International Hotel Investments p.l.c. (IHI) and Island Hotels Group Holdings p.l.c. (IHGH), announce that following discussions in recent weeks with a significant majority of IHGH shareholders, a conditional agreement has been signed with the objective of merging the assets and operations of IHGH within those of IHI through the acquisition by IHI of IHGH.

IHGH believes that an acquisition of its assets, management expertise and businesses by IHI represents an opportunity for IHGH shareholders to crystallise their investment at a fair price while continuing to form part of the future success of IHI.

Concurrently, IHI believes that this acquisition will contribute significant synergies, gains and benefits. These include operational synergies across the board and additional development opportunities that will arise as a result of an amalgamation of IHGH’s hotel operation in St George’s Bay with that of IHI’s own neighbouring hotels. Both companies are also actively involved in the catering sector, in Malta and overseas. The combined experiences will create efficiencies in existing operations all round, and provide a stronger platform for international growth.

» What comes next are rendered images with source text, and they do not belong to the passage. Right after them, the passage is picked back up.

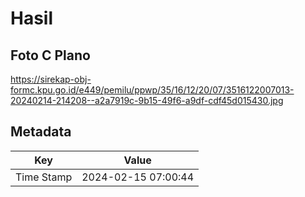 # Hasil

## Foto C Plano

https://sirekap-obj-formc.kpu.go.id/e449/pemilu/ppwp/35/16/12/20/07/3516122007013-20240214-214208--a2a7919c-9b15-49f6-a9df-cdf45d015430.jpg


## Metadata

| Key        | Value               |
| ---------- | ------------------- |
| Time Stamp | 2024-02-15 07:00:44 |



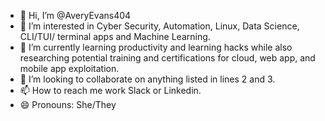 - 👋 Hi, I’m @AveryEvans404
- 👀 I’m interested in Cyber Security, Automation, Linux, Data Science, CLI/TUI/ terminal apps and Machine Learning.
- 🌱 I’m currently learning productivity and learning hacks while also researching potential training and certifications for cloud, web app, and mobile app exploitation.
- 💞️ I’m looking to collaborate on anything listed in lines 2 and 3.
- 📫 How to reach me work Slack or Linkedin.
- 😄 Pronouns: She/They

<!---
AveryEvans404/AveryEvans404 is a ✨ special ✨ repository because its `README.md` (this file) appears on your GitHub profile.
You can click the Preview link to take a look at your changes.
--->
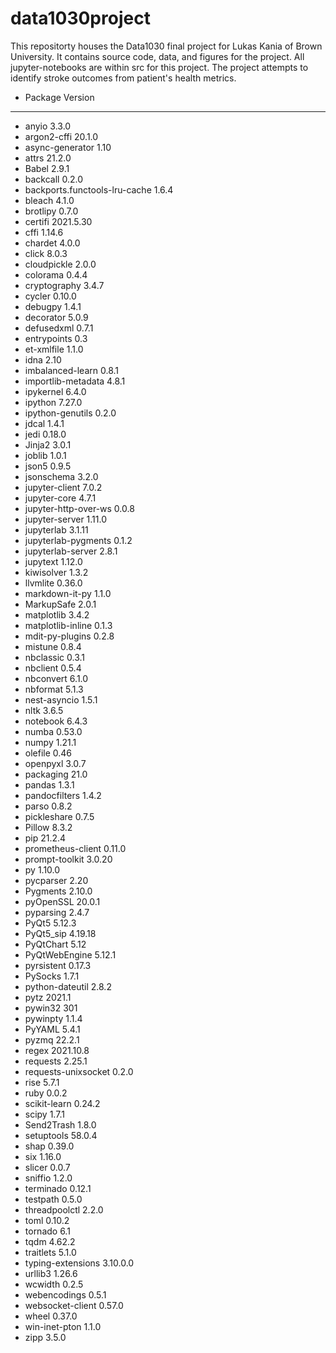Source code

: # data1030project
This repositorty houses the Data1030 final project for Lukas Kania of Brown University. It contains source code, data, and figures for the project. All jupyter-notebooks are within src for this project. The project attempts to identify stroke outcomes from patient's health metrics. 
- Package                       Version
- ----------------------------- ---------
- anyio                         3.3.0
- argon2-cffi                   20.1.0
- async-generator               1.10
- attrs                         21.2.0
- Babel                         2.9.1
- backcall                      0.2.0
- backports.functools-lru-cache 1.6.4
- bleach                        4.1.0
- brotlipy                      0.7.0
- certifi                       2021.5.30
- cffi                          1.14.6
- chardet                       4.0.0
- click                         8.0.3
- cloudpickle                   2.0.0
- colorama                      0.4.4
- cryptography                  3.4.7
- cycler                        0.10.0
- debugpy                       1.4.1
- decorator                     5.0.9
- defusedxml                    0.7.1
- entrypoints                   0.3
- et-xmlfile                    1.1.0
- idna                          2.10
- imbalanced-learn              0.8.1
- importlib-metadata            4.8.1
- ipykernel                     6.4.0
- ipython                       7.27.0
- ipython-genutils              0.2.0
- jdcal                         1.4.1
- jedi                          0.18.0
- Jinja2                        3.0.1
- joblib                        1.0.1
- json5                         0.9.5
- jsonschema                    3.2.0
- jupyter-client                7.0.2
- jupyter-core                  4.7.1
- jupyter-http-over-ws          0.0.8
- jupyter-server                1.11.0
- jupyterlab                    3.1.11
- jupyterlab-pygments           0.1.2
- jupyterlab-server             2.8.1
- jupytext                      1.12.0
- kiwisolver                    1.3.2
- llvmlite                      0.36.0
- markdown-it-py                1.1.0
- MarkupSafe                    2.0.1
- matplotlib                    3.4.2
- matplotlib-inline             0.1.3
- mdit-py-plugins               0.2.8
- mistune                       0.8.4
- nbclassic                     0.3.1
- nbclient                      0.5.4
- nbconvert                     6.1.0
- nbformat                      5.1.3
- nest-asyncio                  1.5.1
- nltk                          3.6.5
- notebook                      6.4.3
- numba                         0.53.0
- numpy                         1.21.1
- olefile                       0.46
- openpyxl                      3.0.7
- packaging                     21.0
- pandas                        1.3.1
- pandocfilters                 1.4.2
- parso                         0.8.2
- pickleshare                   0.7.5
- Pillow                        8.3.2
- pip                           21.2.4
- prometheus-client             0.11.0
- prompt-toolkit                3.0.20
- py                            1.10.0
- pycparser                     2.20
- Pygments                      2.10.0
- pyOpenSSL                     20.0.1
- pyparsing                     2.4.7
- PyQt5                         5.12.3
- PyQt5_sip                     4.19.18
- PyQtChart                     5.12
- PyQtWebEngine                 5.12.1
- pyrsistent                    0.17.3
- PySocks                       1.7.1
- python-dateutil               2.8.2
- pytz                          2021.1
- pywin32                       301
- pywinpty                      1.1.4
- PyYAML                        5.4.1
- pyzmq                         22.2.1
- regex                         2021.10.8
- requests                      2.25.1
- requests-unixsocket           0.2.0
- rise                          5.7.1
- ruby                          0.0.2
- scikit-learn                  0.24.2
- scipy                         1.7.1
- Send2Trash                    1.8.0
- setuptools                    58.0.4
- shap                          0.39.0
- six                           1.16.0
- slicer                        0.0.7
- sniffio                       1.2.0
- terminado                     0.12.1
- testpath                      0.5.0
- threadpoolctl                 2.2.0
- toml                          0.10.2
- tornado                       6.1
- tqdm                          4.62.2
- traitlets                     5.1.0
- typing-extensions             3.10.0.0
- urllib3                       1.26.6
- wcwidth                       0.2.5
- webencodings                  0.5.1
- websocket-client              0.57.0
- wheel                         0.37.0
- win-inet-pton                 1.1.0
- zipp                          3.5.0

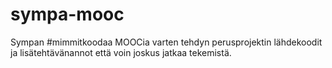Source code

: # sympa-mooc
Sympan #mimmitkoodaa MOOCia varten tehdyn perusprojektin lähdekoodit ja lisätehtävänannot että voin joskus jatkaa tekemistä. 
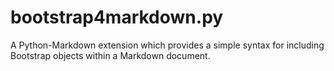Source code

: # bootstrap4markdown.py
A Python-Markdown extension which provides a simple syntax for including Bootstrap objects within a Markdown document.
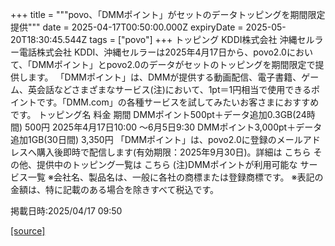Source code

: +++
title = """povo、「DMMポイント」がセットのデータトッピングを期間限定提供"""
date = 2025-04-17T00:50:00.000Z
expiryDate = 2025-05-20T18:30:45.544Z
tags = ["povo"]
+++
トッピング KDDI株式会社 沖縄セルラー電話株式会社 KDDI、沖縄セルラーは2025年4月17日から、povo2.0において、「DMMポイント」とpovo2.0のデータがセットのトッピングを期間限定で提供します。 「DMMポイント」は、DMMが提供する動画配信、電子書籍、ゲーム、英会話などさまざまなサービス(注)において、1pt＝1円相当で使用できるポイントです。「DMM.com」の各種サービスを試してみたいお客さまにおすすめです。 トッピング名 料金 期間 DMMポイント500pt＋データ追加0.3GB(24時間) 500円 2025年4月17日10:00 ～6月5日9:30 DMMポイント3,000pt＋データ追加1GB(30日間) 3,350円 「DMMポイント」は、povo2.0に登録のメールアドレスへ購入後即時で配信します(有効期限：2025年9月30日)。詳細は こちら その他、提供中のトッピング一覧は こちら (注)DMMポイントが利用可能な サービス一覧 ※会社名、製品名は、一般に各社の商標または登録商標です。 ※表記の金額は、特に記載のある場合を除きすべて税込です。

掲載日時:2025/04/17 09:50

[[source]](https://povo.jp/news/newsrelease/20250417_04/)

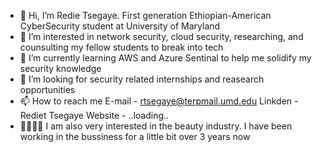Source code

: - 👋 Hi, I’m Redie Tsegaye. First generation Ethiopian-American CyberSecurity student at University of Maryland
- 👀 I’m interested in network security, cloud security, researching, and counsulting my fellow students to break into tech
- 🌱 I’m currently learning AWS and Azure Sentinal to help me solidify my security knowledge 
- 💞️ I’m looking for security related internships and reasearch opportunities
- 📫 How to reach me 
      E-mail - rtsegaye@terpmail.umd.edu
      Linkden - Rediet Tsegaye
      Website - ..loading..
- 👩🏽‍💻💄 I am also very interested in the beauty industry. I have been working in the bussiness for a little bit over 3 years now
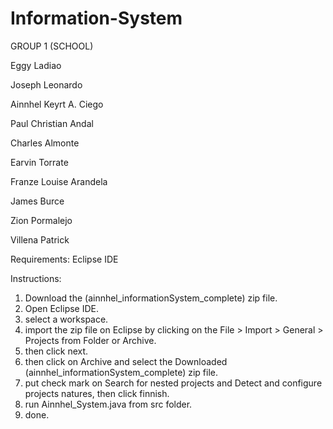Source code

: # Information-System

GROUP 1 (SCHOOL)

Eggy Ladiao

Joseph Leonardo 

Ainnhel Keyrt A. Ciego

Paul Christian Andal 

Charles Almonte 

Earvin Torrate 

Franze Louise Arandela

James Burce 

Zion Pormalejo

Villena Patrick




Requirements:
Eclipse IDE

Instructions:
1. Download the (ainnhel_informationSystem_complete) zip file.
2. Open Eclipse IDE.
3. select a workspace.
4. import the zip file on Eclipse by clicking on the File > Import > General > Projects from Folder or Archive.
5. then click next.
6. then click on Archive and select the Downloaded (ainnhel_informationSystem_complete) zip file.
7. put check mark on Search for nested projects and Detect and configure projects natures, then click finnish.
8. run Ainnhel_System.java from src folder.
9. done.


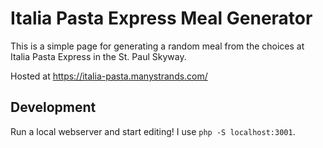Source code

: # Italia Pasta Express Meal Generator

This is a simple page for generating a random meal from the choices at Italia Pasta Express in the St. Paul Skyway.

Hosted at https://italia-pasta.manystrands.com/

## Development

Run a local webserver and start editing! I use `php -S localhost:3001`.
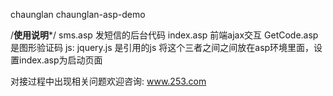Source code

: chaunglan
chaunglan-asp-demo

/****************使用说明*****************/
sms.asp 发短信的后台代码
index.asp 前端ajax交互
GetCode.asp 是图形验证码
js: jquery.js 是引用的js
将这个三者之间之间放在asp环境里面，设置index.asp为启动页面

对接过程中出现相关问题欢迎咨询: www.253.com
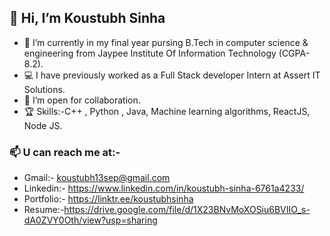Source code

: ##  👋 Hi, I’m  Koustubh Sinha

- 🌱 I’m currently in my final year pursing B.Tech in computer science & engineering from Jaypee Institute Of Information Technology (CGPA-8.2).
- 💻 I have previously worked as a Full Stack developer Intern at Assert IT Solutions.
- 💞️ I’m open for collaboration.
- 🏆 Skills:-C++ , Python , Java, Machine learning algorithms, ReactJS, Node JS.

### 📫 U can reach me at:-
* Gmail:- koustubh13sep@gmail.com
* Linkedin:- https://www.linkedin.com/in/koustubh-sinha-6761a4233/
* Portfolio:- https://linktr.ee/koustubhsinha
* Resume:-https://drive.google.com/file/d/1X23BNvMoXOSiu6BVIIO_s-dA0ZVY0Oth/view?usp=sharing


<!---
koustubh1317/koustubh1317 is a ✨ special ✨ repository because its `README.md` (this file) appears on your GitHub profile.
You can click the Preview link to take a look at your changes.
--->
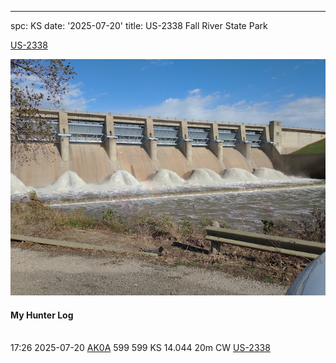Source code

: ---
spc: KS
date: '2025-07-20'
title: US-2338 Fall River State Park

[US-2338](https://pota.app/#/park/US-2338)

![](/static/US-2338.jpg)

#### My Hunter Log

<BR>17:26	2025-07-20	[AK0A](https://qrz.com/db/AK0A)	599	599	KS	14.044	20m	CW	[US-2338](https://pota.app/#/park/US-2338)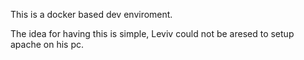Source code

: This is a docker based dev enviroment.

The idea for having this is simple, Leviv could not be aresed to setup apache on his pc.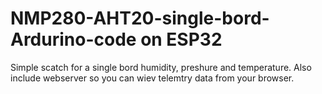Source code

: # NMP280-AHT20-single-bord-Ardurino-code on ESP32
Simple scatch for a single bord humidity, preshure and temperature.
Also include webserver so you can wiev telemtry data from your browser.
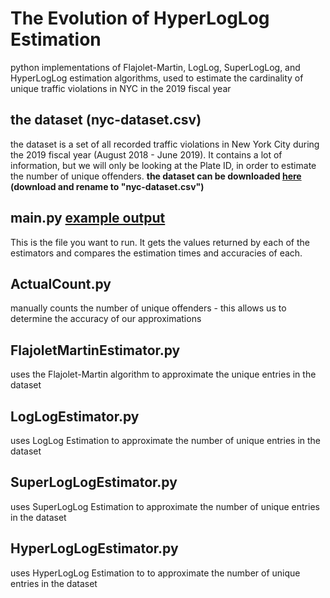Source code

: # The Evolution of HyperLogLog Estimation
 python implementations of Flajolet-Martin, LogLog, SuperLogLog, and HyperLogLog estimation algorithms, used to estimate the cardinality of unique traffic violations in NYC in the 2019 fiscal year

## the dataset (nyc-dataset.csv)
 the dataset is a set of all recorded traffic violations in New York City during the 2019 fiscal year (August 2018 - June 2019). It contains a lot of information, but we will only be looking at the Plate ID, in order to estimate the number of unique offenders. **the dataset can be downloaded [here](https://data.cityofnewyork.us/api/views/faiq-9dfq/rows.csv?accessType=DOWNLOAD) (download and rename to "nyc-dataset.csv")**

## main.py  [example output](https://raw.githubusercontent.com/ethantrott/hyperloglog-estimation/master/images/example_output.png)
 This is the file you want to run. It gets the values returned by each of the estimators and compares the estimation times and accuracies of each. 

## ActualCount.py
 manually counts the number of unique offenders - this allows us to determine the accuracy of our approximations

## FlajoletMartinEstimator.py
 uses the Flajolet-Martin algorithm to approximate the unique entries in the dataset

## LogLogEstimator.py
 uses LogLog Estimation to approximate the number of unique entries in the dataset

## SuperLogLogEstimator.py
 uses SuperLogLog Estimation to approximate the number of unique entries in the dataset

## HyperLogLogEstimator.py
 uses HyperLogLog Estimation to to approximate the number of unique entries in the dataset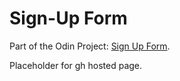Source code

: # Sign-Up Form

Part of the Odin Project: [Sign Up Form](git@github.com:quackBear57/odin-sign-up-form.git).

Placeholder for gh hosted page.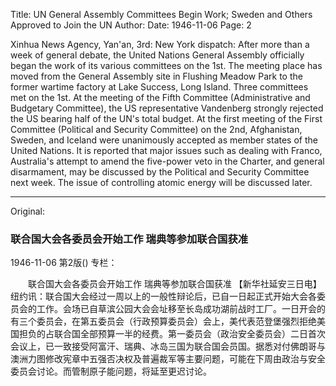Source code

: Title: UN General Assembly Committees Begin Work; Sweden and Others Approved to Join the UN
Author:
Date: 1946-11-06
Page: 2

Xinhua News Agency, Yan'an, 3rd: New York dispatch: After more than a week of general debate, the United Nations General Assembly officially began the work of its various committees on the 1st. The meeting place has moved from the General Assembly site in Flushing Meadow Park to the former wartime factory at Lake Success, Long Island. Three committees met on the 1st. At the meeting of the Fifth Committee (Administrative and Budgetary Committee), the US representative Vandenberg strongly rejected the US bearing half of the UN's total budget. At the first meeting of the First Committee (Political and Security Committee) on the 2nd, Afghanistan, Sweden, and Iceland were unanimously accepted as member states of the United Nations. It is reported that major issues such as dealing with Franco, Australia's attempt to amend the five-power veto in the Charter, and general disarmament, may be discussed by the Political and Security Committee next week. The issue of controlling atomic energy will be discussed later.



<hr /> 

Original: 


### 联合国大会各委员会开始工作  瑞典等参加联合国获准

1946-11-06
第2版()
专栏：

　　联合国大会各委员会开始工作
    瑞典等参加联合国获准
    【新华社延安三日电】纽约讯：联合国大会经过一周以上的一般性辩论后，已自一日起正式开始大会各委员会的工作。会场已自草滨公园大会会址移至长岛成功湖前战时工厂。一日开会的有三个委员会，在第五委员会（行政预算委员会）会上，美代表范登堡强烈拒绝美国担负的占联合国全部预算一半的经费。第一委员会（政治安全委员会）二日首次会议上，已一致接受阿富汗、瑞典、冰岛三国为联合国会员国。据悉对付佛朗哥与澳洲力图修改宪章中五强否决权及普遍裁军等主要问题，可能在下周由政治与安全委员会讨论。而管制原子能问题，将延至更迟讨论。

The agreement is subject to the satisfaction of various conditions over the coming months, including but not limited to, compliance with regulatory requirements and obtaining shareholders’ approvals, as and where necessary, as well as, among other terms and conditions, conducting a satisfactory due diligence on IHGH. Based on publicly available information and IHI’s analysis, IHI has indicated a tentative Enterprise Value of € 106.5 million and a tentative Net Equity Value of IHGH of €50 million.  Based on the completion of a satisfactory due diligence, and the indicative value confirmed, IHI has indicated that it would proceed with a voluntary offer for all the shares of IHGH in which the price for IHGH shares would be paid as to €1 in cash, split into two tranches, the first tranche of €0.55c payable on completion and the second tranche payable 12 months later.  In addition to this cash component IHGH shareholders will also receive 0.246 IHI shares for each IHG share held through the issue of 9 million shares by IHI.

It is expected that, in due course, IHI and IHGH will make a further announcements confirming the terms and conditions upon which IHI shall proceed to make a voluntary offer for all the shares in IHGH in the event that all conditions are ultimately satisfied.

As part of the conditional agreement the management of IHGH will remain unchanged and will continue to operate all IHGH businesses as normal. The agreement also anticipates that the current jobs within the respective companies will be safeguarded.